Like Italian and Mexican restaurants sharing the same kitchen, there are simply some peculiarities within this community that I will never understand, and I’ve learned to accept it. However, there remains one that simply makes me nuts.
The North/South thing ... what is that all about?
Ever since we moved in I have felt this odd tension between the two halves of this community, and I’ve never understood it. It’s as if Richmond is South of 55th and Washington, D.C., is somewhere along Ogden Avenue. When I used to write restaurant reviews for local establishments I would receive an inbox full of mail complaining that I had a bias "toward the North Side of town" because I had never reviewed anyplace on the south end. Most of the restaurants I reviewed were in the downtown area and by definition I thought downtown implied "center," but apparently I was wrong.
Maybe it has something to do with having two high schools divided between both sides of town and the natural rivalries that one would expect from that. Makes sense if you're still in high school but c’mon people, prom was decades ago. For all intents and purposes both schools are statistically even in terms of academics (I couldn't care less about athletics, but hey, go Mustangs!) if not size, but who cares which school has more brick? I don’t get it. I would be proud to send my children to either.

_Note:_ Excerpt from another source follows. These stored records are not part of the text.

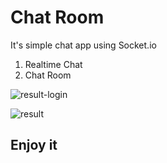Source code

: # Chat Room

It's simple chat app using Socket.io

1. Realtime Chat
2. Chat Room

![result-login](https://user-images.githubusercontent.com/92864027/159416565-88723612-3d3d-4c46-bcd7-d91c6f3dc429.jpg)

![result](https://user-images.githubusercontent.com/92864027/159417116-8cf1dc78-bc61-4230-92d7-747b649093d4.jpg)

## Enjoy it
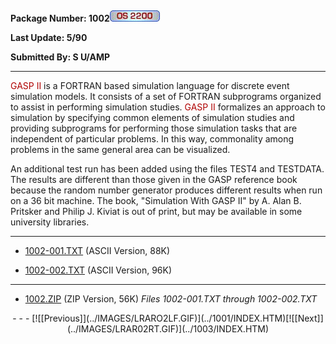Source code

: <x-sas-window top="90" bottom="768" left="12" right="542">



<b>&nbsp;</b>


<b>Package Number: 1002</b>![](../IMAGES/OS2200.JPG)


<b>Last Update: 5/90</b>


<b>Submitted By: S U/AMP</b>


&#10;
- - -
<font color="#AF0000">GASP II</font> is a FORTRAN based simulation
language for discrete event simulation models. It consists of a set
of FORTRAN subprograms organized to assist in performing simulation
studies. <font color="#AF0000">GASP II</font> formalizes an approach
to simulation by specifying common elements of simulation studies and
providing subprograms for performing those simulation tasks that are
independent of particular problems. In this way, commonality among
problems in the same general area can be visualized.


An additional test run has been added using the files TEST4 and
TESTDATA. The results are different than those given in the GASP
reference book because the random number generator produces different
results when run on a 36 bit machine. The book, "Simulation With GASP
II" by A. Alan B. Pritsker and Philip J. Kiviat is out of print, but
may be available in some university libraries.


&#10;
- - -



   
- [1002-001.TXT](1002-001.TXT)
       (ASCII Version, 88K)
    
    
       
- [1002-002.TXT](1002-002.TXT)
       (ASCII Version, 96K)


&#10;
- - -



   
- [1002.ZIP](1002.ZIP)
       (ZIP Version, 56K) <i>Files 1002-001.TXT through 1002-002.TXT</i>


<center>
- - -
[![[Previous]](../IMAGES/LRARO2LF.GIF)](../1001/INDEX.HTM)[![[Next]](../IMAGES/LRAR02RT.GIF)](../1003/INDEX.HTM)
</center>


</x-sas-window>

I’ve heard rumblings that the north end of town is somehow more snooty or "affluent," or at least as affluent as you can be this far west of Hinsdale. If affluent somehow translates to "older" then maybe, but as I always say, "older" doesn’t mean better. There’s a world of difference between classic and crap. Don’t believe me? Come by some time when I’m taping over the cracks in my century-old windows I can’t afford to replace. I can think of six dozen houses on the other side of town I would swap with in a heartbeat, and I'll even throw in my one-car garage.
I’ve seen the same new construction craftsman style homes built by the same developer on both ends of town, and priced pretty much the same whether you shop at the Dominick’s on Ogden or off of 63rd. No difference.
Crime? No, you're unlikely to be pistol-whipped and held for ransom on either side of town. Weather? Nope, it’s the same here or there. People? I’ve never been able to determine an accent native to either end of town, everyone sounds the same to me. Parks? Both ends of town feature some real gems.
So what is it?
Maybe when I’ve lived here longer I’ll figure it out and I’ll see it as plainly as I saw the righteous path that opened up before the old Greek preacher. Then again, maybe it's best I’ll never be a native.